- Born: 4 August 1971 (age 54) Myrtleford, Victoria, Australia

= Tiffany Cherry =

Australian sports broadcaster

Tiffany Cherry (born 4 August 1971) is an Australian sports broadcaster, best known as the Australian Football League (AFL's) first female boundary rider on the original Fox Footy. She was the co-host of the Foxtel 2010 Winter Olympic Games in Vancouver as well as a Presenter of the Network's ASTRA Awards winning 2010 Commonwealth Games in Delhi and Logie Award winning 2012 Olympic Games in London. Cherry also co-hosted a daily Olympic Drivetime show for the UK's national pop and rock radio station, Absolute Radio, live from Hyde Park throughout the duration of the Games with English broadcaster, journalist and television and radio personality, Johnny Vaughan. Cherry hosted the prime time week night sport on Sky News Australia alongside news presenter, Michael Willesee, Jr. between 2010 and 2012 before leaving the network to host and produce her own sports radio program, The Hen House on Melbourne's SEN 1116.

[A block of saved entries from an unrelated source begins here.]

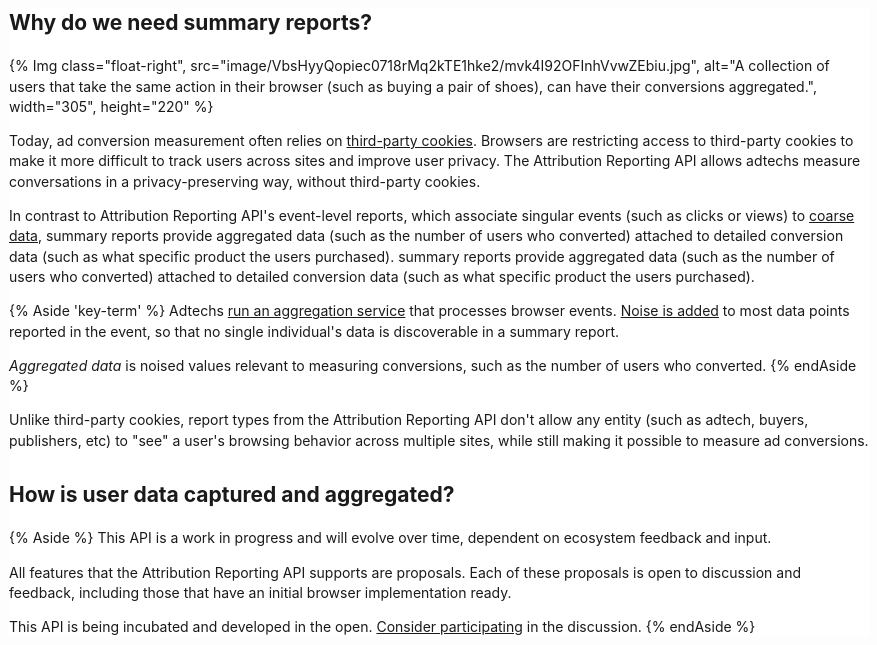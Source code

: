## Why do we need summary reports?

{% Img
   class="float-right",
   src="image/VbsHyyQopiec0718rMq2kTE1hke2/mvk4I92OFInhVvwZEbiu.jpg",
   alt="A collection of users that take the same action in their browser (such as buying a pair of shoes), can have their conversions aggregated.",
   width="305",
   height="220"
%}

Today, ad conversion measurement often relies on [third-party
cookies](https://developer.mozilla.org/docs/Web/HTTP/Cookies#Third-party_cookies).
Browsers are restricting access to third-party cookies to make it more
difficult to track users across sites and improve user privacy. The
Attribution Reporting API allows adtechs measure conversations in a
privacy-preserving way, without third-party cookies.

In contrast to Attribution Reporting API's event-level reports, which associate
singular events (such as clicks or views) to [coarse
data](/docs/privacy-sandbox/glossary/#coarse-data), summary reports provide aggregated data (such as the number of users who converted) attached to detailed conversion data (such as what specific product the users purchased). summary reports provide aggregated data (such as the number of users who converted) attached to detailed conversion data (such as what specific product the users purchased).

{% Aside 'key-term' %}
Adtechs [run an aggregation service](#aggregation-service) that processes
browser events. [Noise is
added](https://en.wikipedia.org/wiki/Additive_noise_mechanisms) to most data
points reported in the event, so that no single individual's data is
discoverable in a summary report.

_Aggregated data_ is noised values relevant to measuring conversions, such as the number of users who converted.
{% endAside %}

Unlike third-party cookies, report types from the Attribution Reporting API
don't allow any entity (such as adtech, buyers, publishers, etc) to "see" a
user's browsing behavior across multiple sites, while still making it possible
to measure ad conversions.

## How is user data captured and aggregated?

{% Aside %}
This API is a work in progress and will evolve over time, dependent on
ecosystem feedback and input.

All features that the Attribution Reporting API supports are proposals. Each of
these proposals is open to discussion and feedback, including those that have
an initial browser implementation ready.

This API is being incubated and developed in the open. [Consider participating](/docs/privacy-sandbox/attribution-reporting-introduction/#participate)
in the discussion.
{% endAside %}
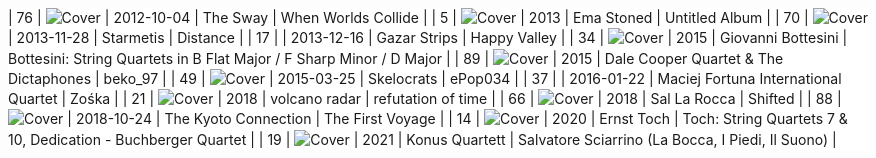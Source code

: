 | 76 | ![Cover](https://lastfm.freetls.fastly.net/i/u/34s/ca5f8d22f47241c88fbf7385dee68ffc.png) | 2012-10-04 | The Sway | When Worlds Collide |
| 5 | ![Cover](https://i.discogs.com/KQc2_85g-euIvNnGKOMVqVZBC6pTF4uiiNE61bUsLT8/rs:fit/g:sm/q:40/h:150/w:150/czM6Ly9kaXNjb2dz/LWRhdGFiYXNlLWlt/YWdlcy9SLTEzMjg2/Njc2LTE1NTE0MDU4/MTAtNDk3OS5qcGVn.jpeg) | 2013 | Ema Stoned | Untitled Album |
| 70 | ![Cover](https://i.discogs.com/XbMhnYYUemoybCqY9HCrS3VJIhjHpsihzm_ZS9whXwg/rs:fit/g:sm/q:40/h:150/w:150/czM6Ly9kaXNjb2dz/LWRhdGFiYXNlLWlt/YWdlcy9SLTUyMzc5/NDgtMTM4ODQwOTU2/OS0yMjg2LmpwZWc.jpeg) | 2013-11-28 | Starmetis | Distance |
| 17 |  | 2013-12-16 | Gazar Strips | Happy Valley |
| 34 | ![Cover](https://i.discogs.com/mdFagPCA58Lv6xr27spZaqIkMFZUc0qLlbk7UriQW9o/rs:fit/g:sm/q:40/h:150/w:150/czM6Ly9kaXNjb2dz/LWRhdGFiYXNlLWlt/YWdlcy9SLTI2NTI0/OTEzLTE2Nzk2NTgz/NzktMTg2NS5qcGVn.jpeg) | 2015 | Giovanni Bottesini | Bottesini: String Quartets in B Flat Major / F Sharp Minor / D Major |
| 89 | ![Cover](https://i.discogs.com/ftrhx2LTaAHfEpNQ8GHPz1RFxXtP4ALZI0IARlHO0G8/rs:fit/g:sm/q:40/h:150/w:150/czM6Ly9kaXNjb2dz/LWRhdGFiYXNlLWlt/YWdlcy9SLTE0NDgx/OTk2LTE1Nzc1MzM4/NjQtMzYxOC5qcGVn.jpeg) | 2015 | Dale Cooper Quartet &amp; The Dictaphones | beko_97 |
| 49 | ![Cover](https://i.discogs.com/ttpxnIk1gcEDiIxDKtVBPvClvQqz29-c0YNEq6BLbHo/rs:fit/g:sm/q:40/h:150/w:150/czM6Ly9kaXNjb2dz/LWRhdGFiYXNlLWlt/YWdlcy9SLTEyNjYz/NDYwLTE1Mzk1OTY5/MjgtMzkxMi5qcGVn.jpeg) | 2015-03-25 | Skelocrats | ePop034 |
| 37 |  | 2016-01-22 | Maciej Fortuna International Quartet | Zośka |
| 21 | ![Cover](https://i.discogs.com/465QFpa1Lu5zC5Dt3tMaB4ggvcQjJMxc23MhuIu2XD4/rs:fit/g:sm/q:40/h:150/w:150/czM6Ly9kaXNjb2dz/LWRhdGFiYXNlLWlt/YWdlcy9SLTE2MDg3/NzEwLTE2NDM5MDE1/NzEtMzc3NC5qcGVn.jpeg) | 2018 | volcano radar | refutation of time |
| 66 | ![Cover](https://i.discogs.com/ESiAaBvBtm_j0IxeHSJMLEbZjuvk9V_DlqF2oV0eQHI/rs:fit/g:sm/q:40/h:150/w:150/czM6Ly9kaXNjb2dz/LWRhdGFiYXNlLWlt/YWdlcy9SLTEyODI3/Nzk5LTE1NDMyNTE4/NjUtODgyNC5qcGVn.jpeg) | 2018 | Sal La Rocca | Shifted |
| 88 | ![Cover](https://i.discogs.com/xskXN71r_p8HV3iGsWQ7fgk9MxdSxrdVyCyf86fQYYE/rs:fit/g:sm/q:40/h:150/w:150/czM6Ly9kaXNjb2dz/LWRhdGFiYXNlLWlt/YWdlcy9SLTE2MTM2/NTA0LTE2MDQwNTgz/MzYtNDQ1MC5qcGVn.jpeg) | 2018-10-24 | The Kyoto Connection | The First Voyage |
| 14 | ![Cover](https://i.discogs.com/txZoGN4PP1_qiyWIDy9wBoJIdf7js1d9zG4hyxg450s/rs:fit/g:sm/q:40/h:150/w:150/czM6Ly9kaXNjb2dz/LWRhdGFiYXNlLWlt/YWdlcy9SLTE1MTEw/ODI4LTE1ODY4MDcx/NzctMzU1OS5qcGVn.jpeg) | 2020 | Ernst Toch | Toch: String Quartets 7 &amp; 10, Dedication - Buchberger Quartet |
| 19 | ![Cover](https://i.discogs.com/f78-nvwqN7aSazSq-wY93SzEMNtCLM406N4kOado0HU/rs:fit/g:sm/q:40/h:150/w:150/czM6Ly9kaXNjb2dz/LWRhdGFiYXNlLWlt/YWdlcy9SLTIwNTc1/NjAzLTE2MzQ0NzY1/ODMtNTAzOC5qcGVn.jpeg) | 2021 | Konus Quartett | Salvatore Sciarrino (La Bocca, I Piedi, Il Suono) |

Cherry landed her first television role as a reporter with Seven Network Talking Footy program, before spending two years at Prime News in Albury as the station's sport's presenter. Following a one-month scholarship with US broadcaster CNN, based at the network's US headquarters in Atlanta, Georgia, Cherry moved to Sydney after landing a co-hosting role alongside Matthew White on Network Ten One Summer Sports Show. In 1999 she re-joined the Seven Network in Melbourne as a reporter, becoming only the second female to ever work in the Sports Department and co-hosted the Sydney 2000 Olympic Welcome Home Parade in Melbourne with then chief news reader, David Johnston. Following the demise of the original Fox Footy in 2006, she set up the Melbourne bureau for the world's largest sports network, ESPN before moving to the United States to work as an anchor, reporter and producer on the Australian and New Zealand version of SportsCenter where she hosted the ESPY Awards and also joined the network's exclusive Tennis Team, hosting the Australian Open from Melbourne Park in 2008 live back into the US market. Cherry was also a regular guest on Channel Nine's The Nation hosted by comedian, Mick Molloy.

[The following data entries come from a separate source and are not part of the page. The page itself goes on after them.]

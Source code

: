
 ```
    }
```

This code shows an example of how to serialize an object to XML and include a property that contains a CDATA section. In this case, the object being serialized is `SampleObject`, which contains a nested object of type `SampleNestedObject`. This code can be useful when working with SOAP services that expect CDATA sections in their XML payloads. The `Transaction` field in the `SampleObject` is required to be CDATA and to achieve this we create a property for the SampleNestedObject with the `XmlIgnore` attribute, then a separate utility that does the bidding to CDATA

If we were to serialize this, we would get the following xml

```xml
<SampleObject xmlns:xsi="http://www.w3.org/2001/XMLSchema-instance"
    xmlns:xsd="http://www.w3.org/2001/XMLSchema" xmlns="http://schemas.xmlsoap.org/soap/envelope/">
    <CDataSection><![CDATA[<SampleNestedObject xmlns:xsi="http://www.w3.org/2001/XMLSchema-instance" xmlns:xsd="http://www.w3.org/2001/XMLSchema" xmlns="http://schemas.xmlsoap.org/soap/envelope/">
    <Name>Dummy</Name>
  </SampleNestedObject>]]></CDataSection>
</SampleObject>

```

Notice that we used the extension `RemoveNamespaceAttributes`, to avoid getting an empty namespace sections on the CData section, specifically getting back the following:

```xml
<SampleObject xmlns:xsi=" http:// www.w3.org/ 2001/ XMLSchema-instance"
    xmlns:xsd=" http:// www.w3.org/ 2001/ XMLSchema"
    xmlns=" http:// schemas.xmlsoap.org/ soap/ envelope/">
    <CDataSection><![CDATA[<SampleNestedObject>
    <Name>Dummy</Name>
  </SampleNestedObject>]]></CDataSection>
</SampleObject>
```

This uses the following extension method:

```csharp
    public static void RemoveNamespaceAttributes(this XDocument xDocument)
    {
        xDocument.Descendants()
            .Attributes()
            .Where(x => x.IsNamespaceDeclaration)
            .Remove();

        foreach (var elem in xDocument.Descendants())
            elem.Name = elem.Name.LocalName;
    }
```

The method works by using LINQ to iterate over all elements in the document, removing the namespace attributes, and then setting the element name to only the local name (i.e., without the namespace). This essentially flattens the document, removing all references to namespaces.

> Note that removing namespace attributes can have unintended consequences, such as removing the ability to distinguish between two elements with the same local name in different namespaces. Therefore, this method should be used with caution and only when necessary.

Cherry attended Carey Baptist Grammar School in Melbourne before completing her Bachelor of Applied Science of Physiotherapy at La Trobe University Lincoln School of Health Science. She is also a trained sports masseur and upon completion of her degree, landed a scholarship with Olympic Park Sports Medicine Centre, where she also joined Richmond Football Club between 1995 and 1997 as a physiotherapist. She was an accomplished national hurdler and represented Australia at the 1999 World Triathlon Championships in Montreal, Canada. Cherry was also a training partner of Cathy Freeman. At the 1994 Commonwealth Games, Cherry handed Freeman the Australian and Australian Aboriginal flags after she won the 400m gold medal.